Why Merchants Should Try to Avoid Chargebacks

High Risk Merchant Chargeback

Anyone who purchases products or services from a business or organization using a credit or signature debit card can dispute the charges because of the Fair Credit Billing Act of 1974, which is a law designed to protect consumers from credit card processing transaction errors and fraud. A cardholder has up to 60 days to request a refund from the bank that issued their card. If the issuer determines that the chargeback is legitimate, then the merchant can challenge the action.

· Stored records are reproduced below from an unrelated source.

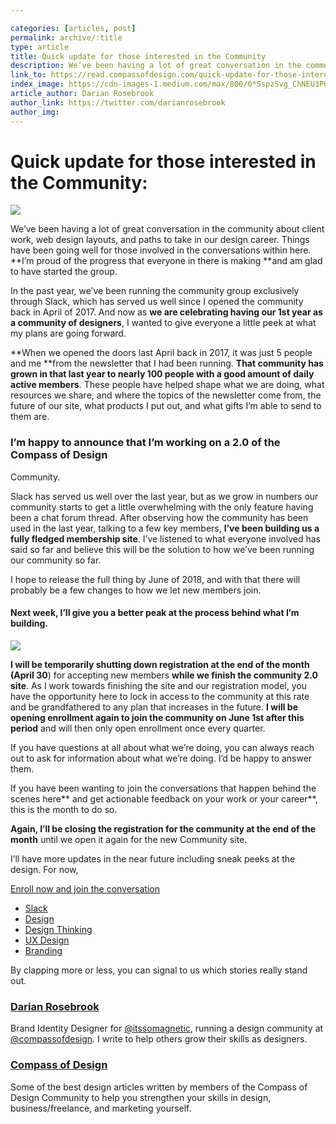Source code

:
 ```yaml
---

categories: [articles, post]
permalink: archive/:title
type: article
title: Quick update for those interested in the Community
description: We’ve been having a lot of great conversation in the community about client work, web design layouts, and paths to take in our design career. Things have been going well for those involved in the conversations within here. I’m proud of the progress that everyone in there is making and am glad to have started the group.
link_to: https://read.compassofdesign.com/quick-update-for-those-interested-in-the-community-3a395f3743e
index_image: https://cdn-images-1.medium.com/max/800/0*SspzSvg_ChNEU3P6.jpg
article_author: Darian Rosebrook
author_link: https://twitter.com/darianrosebrook
author_img:
---
```

# Quick update for those interested in the Community:

![](https://cdn-images-1.medium.com/max/800/0*SspzSvg_ChNEU3P6.jpg)

We’ve been having a lot of great conversation in the community about client
work, web design layouts, and paths to take in our design career. Things have
been going well for those involved in the conversations within here. **I’m proud
of the progress that everyone in there is making **and am glad to have started
the group.

In the past year, we’ve been running the community group exclusively through
Slack, which has served us well since I opened the community back in April of
2017. And now as **we are celebrating having our 1st year as a community of
designers**, I wanted to give everyone a little peek at what my plans are going
forward.

**When we opened the doors last April back in 2017, it was just 5 people and me
**from the newsletter that I had been running. **That community has grown in
that last year to nearly 100 people with a good amount of daily active
members**. These people have helped shape what we are doing, what resources we
share, and where the topics of the newsletter come from, the future of our site,
what products I put out, and what gifts I’m able to send to them are.

### I’m happy to announce that I’m working on a 2.0 of the Compass of Design
Community.

Slack has served us well over the last year, but as we grow in numbers our
community starts to get a little overwhelming with the only feature having been
a chat forum thread. After observing how the community has been used in the last
year, talking to a few key members, **I’ve been building us a fully fledged
membership site**. I’ve listened to what everyone involved has said so far and
believe this will be the solution to how we’ve been running our community so
far.

I hope to release the full thing by June of 2018, and with that there will
probably be a few changes to how we let new members join.

#### Next week, I’ll give you a better peak at the process behind what I’m building.

![](https://cdn-images-1.medium.com/max/800/1*2xgkM-8WTdyB_zk_UjVjIg.gif)

**I will be temporarily shutting down registration at the end of the month
(April 30**) for accepting new members **while we finish the community 2.0
site**. As I work towards finishing the site and our registration model, you
have the opportunity here to lock in access to the community at this rate and be
grandfathered to any plan that increases in the future. **I will be opening
enrollment again to join the community on June 1st after this period** and will
then only open enrollment once every quarter.

If you have questions at all about what we’re doing, you can always reach out to
ask for information about what we’re doing. I’d be happy to answer them.

If you have been wanting to join the conversations that happen behind the scenes
here** and get actionable feedback on your work or your career**, this is the
month to do so.

**Again, I’ll be closing the registration for the community at the end of the
month** until we open it again for the new Community site.

I’ll have more updates in the near future including sneak peeks at the design.
For now,

[Enroll now and join the
conversation](https://el2.convertkit-mail2.com/c/preview/x6cph3/aHR0cHM6Ly9idXkuY29tcGFzc29mZGVzaWduLmNvbS9jb21wYXNzLW9mLWRlc2lnbi1tZW1iZXJzaGlwLzExL2J1eQ==)

* [Slack](https://read.compassofdesign.com/tagged/slack?source=post)
* [Design](https://read.compassofdesign.com/tagged/design?source=post)
* [Design
Thinking](https://read.compassofdesign.com/tagged/design-thinking?source=post)
* [UX Design](https://read.compassofdesign.com/tagged/ux-design?source=post)
* [Branding](https://read.compassofdesign.com/tagged/branding?source=post)

By clapping more or less, you can signal to us which stories really stand out.

### [Darian Rosebrook](https://read.compassofdesign.com/@darianrosebrook)

Brand Identity Designer for [@itssomagnetic](http://twitter.com/itssomagnetic),
running a design community at
[@compassofdesign](http://twitter.com/compassofdesign). I write to help others
grow their skills as designers.

### [Compass of Design](https://read.compassofdesign.com/?source=footer_card)

Some of the best design articles written by members of the Compass of Design
Community to help you strengthen your skills in design, business/freelance, and
marketing yourself.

Whether the reason for a chargeback is legitimate or not, all chargeback adversely impact merchant accounts. Consider the following:

Common Reasons for Chargebacks

A cardholder might claim that they’re a victim of identity theft and that a criminal or even family member used their card without approval. They might also say that they were simply overcharged for a product or service. A merchant might have inputted the wrong amount before running the card through a credit card terminal or point-of-sale system. Of course, there are unscrupulous merchants who commit credit card processing fraud and overcharge slightly with the hope that a customer won’t notice. Some cardholders also discover that a merchant supplied them with a subpar product or failed to complete a billed service.

It’s important to note that there are scenarios, known as friendly fraud chargebacks, in which cardholders demand a refund through their issuers on valid charges for less-than-valid and even criminal reasons. The most innocent example of friendly fraud is when a cardholder merely forgets that they actually approved the transaction, as often seen with purchases made late at night and monthly automatic subscription charges. When they realize their mistake, most consumers immediately apologize and permit merchants to rerun the transactions. In more serious friendly fraud scenarios, a cardholder fails to follow the correct steps for a refund, purposely tries to get a product or service for free or attempts to bypass other standard transaction processes.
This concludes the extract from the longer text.